In other words, the nonmoving party cannot avoid summary judgment by relying solely on conclusory allegations that are unsupported by factual data. See Taylor v. List, 880 F.2d 1040, 1045 (9th Cir. 1989). Instead, the opposition must go beyond the assertions and allegations of the pleadings and set forth specific facts by producing competent evidence that shows a genuine issue for trial. See Celotex, 477 U.S. at 324.
At summary judgment, a court's function is not to weigh the evidence and determine the truth, but to determine whether there is a genuine issue for trial. See Anderson v. Liberty Lobby, Inc., 477 U.S. 242, 249 (1986). The evidence of the nonmovant is "to be believed, and all justifiable inferences are to be drawn in his favor." Id. at 255. But if the evidence of the nonmoving party is merely colorable or is not significantly probative, summary judgment may be granted. See id. at 249-50.
b. Motion to dismiss
A court may dismiss a complaint for "failure to state a claim upon which relief can be granted." Fed. R. Civ. P. 12(b)(6). A properly pled complaint must provide "[a] short and plain statement of the claim showing that the pleader is entitled to relief." Fed. R. Civ. P. 8(a)(2); Bell Atlantic Corp. v. Twombly, 550 U.S. 544, 555 (2007). While Rule 8 does not require detailed factual allegations, it demands "more than labels and conclusions" or a "formulaic recitation of the elements of a cause of action." Ashcroft v. Iqbal, 556 U.S. 662, 678 (2009) (citation omitted).
"Factual allegations must be enough to rise above the speculative level." Twombly, 550 U.S. at 555. Thus, to survive a motion to dismiss, a complaint must contain sufficient factual matter to "state a claim to relief that is plausible on its face." Iqbal, 556 U.S. 662, 678 (citation omitted).

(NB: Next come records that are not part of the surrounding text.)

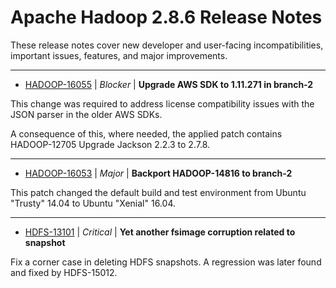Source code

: 
<!---
# Licensed to the Apache Software Foundation (ASF) under one
# or more contributor license agreements.  See the NOTICE file
# distributed with this work for additional information
# regarding copyright ownership.  The ASF licenses this file
# to you under the Apache License, Version 2.0 (the
# "License"); you may not use this file except in compliance
# with the License.  You may obtain a copy of the License at
#
#     http://www.apache.org/licenses/LICENSE-2.0
#
# Unless required by applicable law or agreed to in writing, software
# distributed under the License is distributed on an "AS IS" BASIS,
# WITHOUT WARRANTIES OR CONDITIONS OF ANY KIND, either express or implied.
# See the License for the specific language governing permissions and
# limitations under the License.
-->
# Apache Hadoop  2.8.6 Release Notes

These release notes cover new developer and user-facing incompatibilities, important issues, features, and major improvements.


---

* [HADOOP-16055](https://issues.apache.org/jira/browse/HADOOP-16055) | *Blocker* | **Upgrade AWS SDK to 1.11.271 in branch-2**

This change was required to address license compatibility issues with the JSON parser in the older AWS SDKs.

A consequence of this, where needed, the applied patch contains HADOOP-12705 Upgrade Jackson 2.2.3 to 2.7.8.


---

* [HADOOP-16053](https://issues.apache.org/jira/browse/HADOOP-16053) | *Major* | **Backport HADOOP-14816 to branch-2**

This patch changed the default build and test environment from Ubuntu "Trusty" 14.04 to Ubuntu "Xenial" 16.04.


---

* [HDFS-13101](https://issues.apache.org/jira/browse/HDFS-13101) | *Critical* | **Yet another fsimage corruption related to snapshot**

Fix a corner case in deleting HDFS snapshots. A regression was later found and fixed by HDFS-15012.



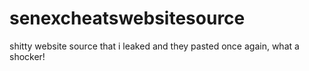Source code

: # senexcheatswebsitesource
shitty website source that i leaked and they pasted once again, what a shocker!
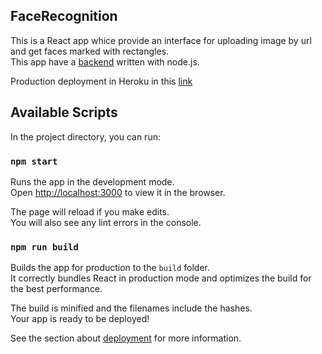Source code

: ## FaceRecognition
This is a React app whice provide an interface for uploading  image by url and get faces marked with rectangles.  
This app have a [backend](https://github.com/Chamuelm/facerecognition_api) written with node.js.

Production deployment in Heroku in this [link](https://face-recognition-chamuelm.herokuapp.com/)

## Available Scripts

In the project directory, you can run:

### `npm start`

Runs the app in the development mode.<br>
Open [http://localhost:3000](http://localhost:3000) to view it in the browser.

The page will reload if you make edits.<br>
You will also see any lint errors in the console.

### `npm run build`

Builds the app for production to the `build` folder.<br>
It correctly bundles React in production mode and optimizes the build for the best performance.

The build is minified and the filenames include the hashes.<br>
Your app is ready to be deployed!

See the section about [deployment](https://facebook.github.io/create-react-app/docs/deployment) for more information.
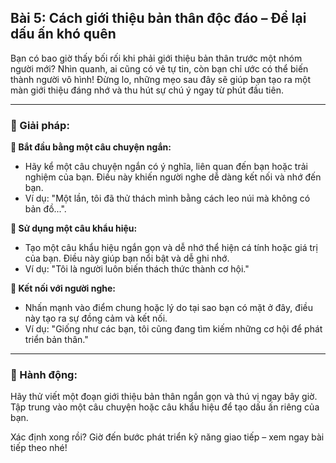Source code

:## Bài 5: Cách giới thiệu bản thân độc đáo – Để lại dấu ấn khó quên

Bạn có bao giờ thấy bối rối khi phải giới thiệu bản thân trước một nhóm người mới? Nhìn quanh, ai cũng có vẻ tự tin, còn bạn chỉ ước có thể biến thành người vô hình! Đừng lo, những mẹo sau đây sẽ giúp bạn tạo ra một màn giới thiệu đáng nhớ và thu hút sự chú ý ngay từ phút đầu tiên.

---

### 📌 Giải pháp:

**🔹 Bắt đầu bằng một câu chuyện ngắn:**
- Hãy kể một câu chuyện ngắn có ý nghĩa, liên quan đến bạn hoặc trải nghiệm của bạn. Điều này khiến người nghe dễ dàng kết nối và nhớ đến bạn.
- Ví dụ: "Một lần, tôi đã thử thách mình bằng cách leo núi mà không có bản đồ...".

**🔹 Sử dụng một câu khẩu hiệu:**
- Tạo một câu khẩu hiệu ngắn gọn và dễ nhớ thể hiện cá tính hoặc giá trị của bạn. Điều này giúp bạn nổi bật và dễ ghi nhớ.
- Ví dụ: "Tôi là người luôn biến thách thức thành cơ hội."

**🔹 Kết nối với người nghe:**
- Nhấn mạnh vào điểm chung hoặc lý do tại sao bạn có mặt ở đây, điều này tạo ra sự đồng cảm và kết nối.
- Ví dụ: "Giống như các bạn, tôi cũng đang tìm kiếm những cơ hội để phát triển bản thân."

---

### 🚀 Hành động:

Hãy thử viết một đoạn giới thiệu bản thân ngắn gọn và thú vị ngay bây giờ. Tập trung vào một câu chuyện hoặc câu khẩu hiệu để tạo dấu ấn riêng của bạn.

Xác định xong rồi? Giờ đến bước phát triển kỹ năng giao tiếp – xem ngay bài tiếp theo nhé!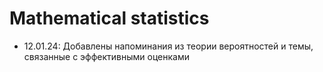 # Mathematical statistics

- 12.01.24: Добавлены напоминания из теории вероятностей и темы, связанные с эффективными оценками
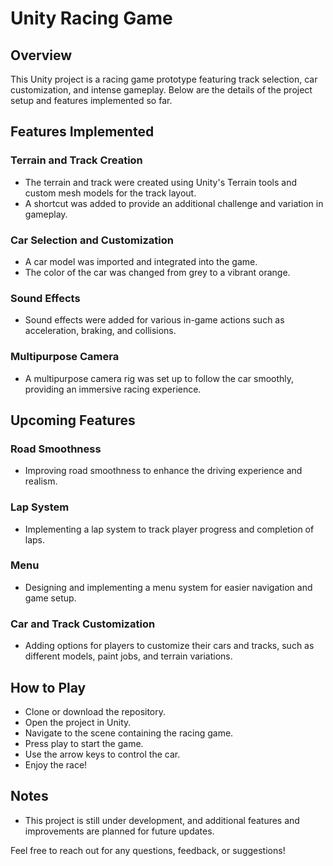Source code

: # Unity Racing Game

## Overview
This Unity project is a racing game prototype featuring track selection, car customization, and intense gameplay. Below are the details of the project setup and features implemented so far.

## Features Implemented

### Terrain and Track Creation
- The terrain and track were created using Unity's Terrain tools and custom mesh models for the track layout.
- A shortcut was added to provide an additional challenge and variation in gameplay.

### Car Selection and Customization
- A car model was imported and integrated into the game.
- The color of the car was changed from grey to a vibrant orange.

### Sound Effects
- Sound effects were added for various in-game actions such as acceleration, braking, and collisions.

### Multipurpose Camera
- A multipurpose camera rig was set up to follow the car smoothly, providing an immersive racing experience.

## Upcoming Features

### Road Smoothness
- Improving road smoothness to enhance the driving experience and realism.

### Lap System
- Implementing a lap system to track player progress and completion of laps.

### Menu
- Designing and implementing a menu system for easier navigation and game setup.

### Car and Track Customization
- Adding options for players to customize their cars and tracks, such as different models, paint jobs, and terrain variations.

## How to Play
- Clone or download the repository.
- Open the project in Unity.
- Navigate to the scene containing the racing game.
- Press play to start the game.
- Use the arrow keys to control the car.
- Enjoy the race!

## Notes
- This project is still under development, and additional features and improvements are planned for future updates.

Feel free to reach out for any questions, feedback, or suggestions!
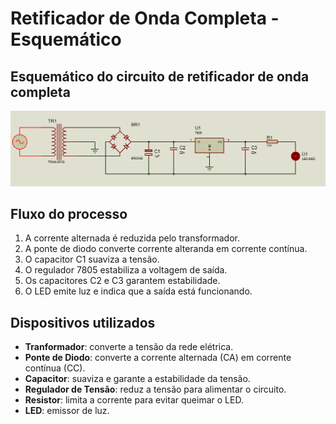 # Retificador de Onda Completa - Esquemático

## Esquemático do circuito de retificador de onda completa

<p align="center">
  <img src="./Images/Esquemático.png" width="700">
</p>

## Fluxo do processo
1. A corrente alternada é reduzida pelo transformador.
2. A ponte de diodo converte corrente alteranda em corrente contínua.
3. O capacitor C1 suaviza a tensão.
4. O regulador 7805 estabiliza a voltagem de saída.
5. Os capacitores C2 e C3 garantem estabilidade.
6. O LED emite luz e indica que a saída está funcionando.

## Dispositivos utilizados
- **Tranformador**: converte a tensão da rede elétrica.
- **Ponte de Diodo**: converte a corrente alternada (CA) em corrente contínua (CC).
- **Capacitor**: suaviza e garante a estabilidade da tensão.
- **Regulador de Tensão**: reduz a tensão para alimentar o circuito.
- **Resistor**: limita a corrente para evitar queimar o LED.
- **LED**: emissor de luz.
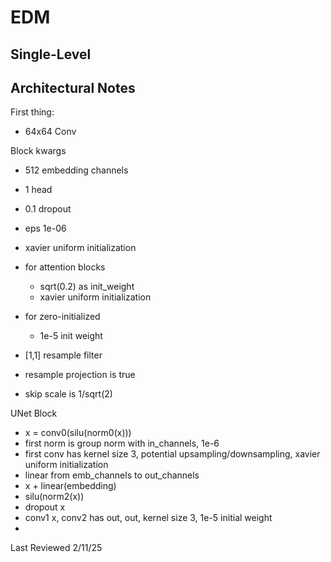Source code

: # EDM
## Single-Level

## Architectural Notes
First thing:
- 64x64 Conv


Block kwargs
- 512 embedding channels
- 1 head
- 0.1 dropout
- eps 1e-06
- xavier uniform initialization
- for attention blocks
    - sqrt(0.2) as init_weight
    - xavier uniform initialization

- for zero-initialized
    - 1e-5 init weight
- [1,1] resample filter
- resample projection is true
- skip scale is 1/sqrt(2)


UNet Block
- x = conv0(silu(norm0(x)))
- first norm is group norm with in_channels, 1e-6
- first conv has kernel size 3, potential upsampling/downsampling, xavier uniform initialization
- linear from emb_channels to out_channels
- x + linear(embedding)
- silu(norm2(x))
- dropout x
- conv1 x, conv2 has out, out, kernel size 3, 1e-5 initial weight
-  

Last Reviewed 2/11/25    
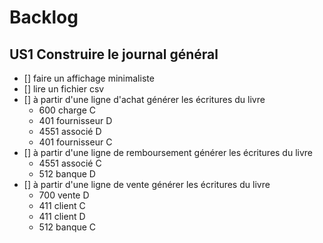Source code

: # Backlog

## US1 Construire le journal général

- [] faire un affichage minimaliste
- [] lire un fichier csv
- [] à partir d'une ligne d'achat générer les écritures du livre
  - 600 charge C
  - 401 fournisseur D
  - 4551 associé D
  - 401 fournisseur C
- [] à partir d'une ligne de remboursement générer les écritures du livre
  - 4551 associé C
  - 512 banque D
- [] à partir d'une ligne de vente générer les écritures du livre
  - 700 vente D
  - 411 client C
  - 411 client D
  - 512 banque C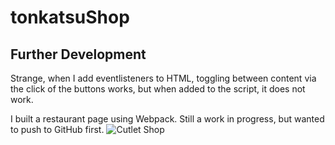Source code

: # tonkatsuShop

## Further Development
Strange, when I add eventlisteners to HTML, toggling between content via the click of the buttons works, but when added to the script, it does not work.

I built a restaurant page using Webpack. Still a work in progress, but wanted to push to GitHub first.
![Cutlet Shop](https://user-images.githubusercontent.com/75948442/217134365-a69eefa5-9072-4180-9aab-3323715697b0.png)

In Iqbal, the Supreme Court clarified the two-step approach district courts are to apply when considering motions to dismiss. First, the court must accept as true all well-pled factual allegations in the complaint; however, legal conclusions are not entitled to the assumption of truth. Id. at 678-79. Mere recitals of the elements of a cause of action, supported only by conclusory statements, do not suffice. Id. at 678.
Second, the court must consider whether the factual allegations in the complaint allege a plausible claim for relief. Id. at 679. A claim is facially plausible when the plaintiff's complaint alleges facts that allow the court to draw a reasonable inference that the defendant is liable for the alleged misconduct. Id. at 678.
Where the complaint does not permit the court to infer more than the mere possibility of misconduct, the complaint has "alleged—but not shown—that the pleader is entitled to relief." Id. (internal quotation marks omitted). When the allegations in a complaint have not crossed the line from conceivable to plausible, plaintiff's claim must be dismissed. Twombly, 550 U.S. at 570.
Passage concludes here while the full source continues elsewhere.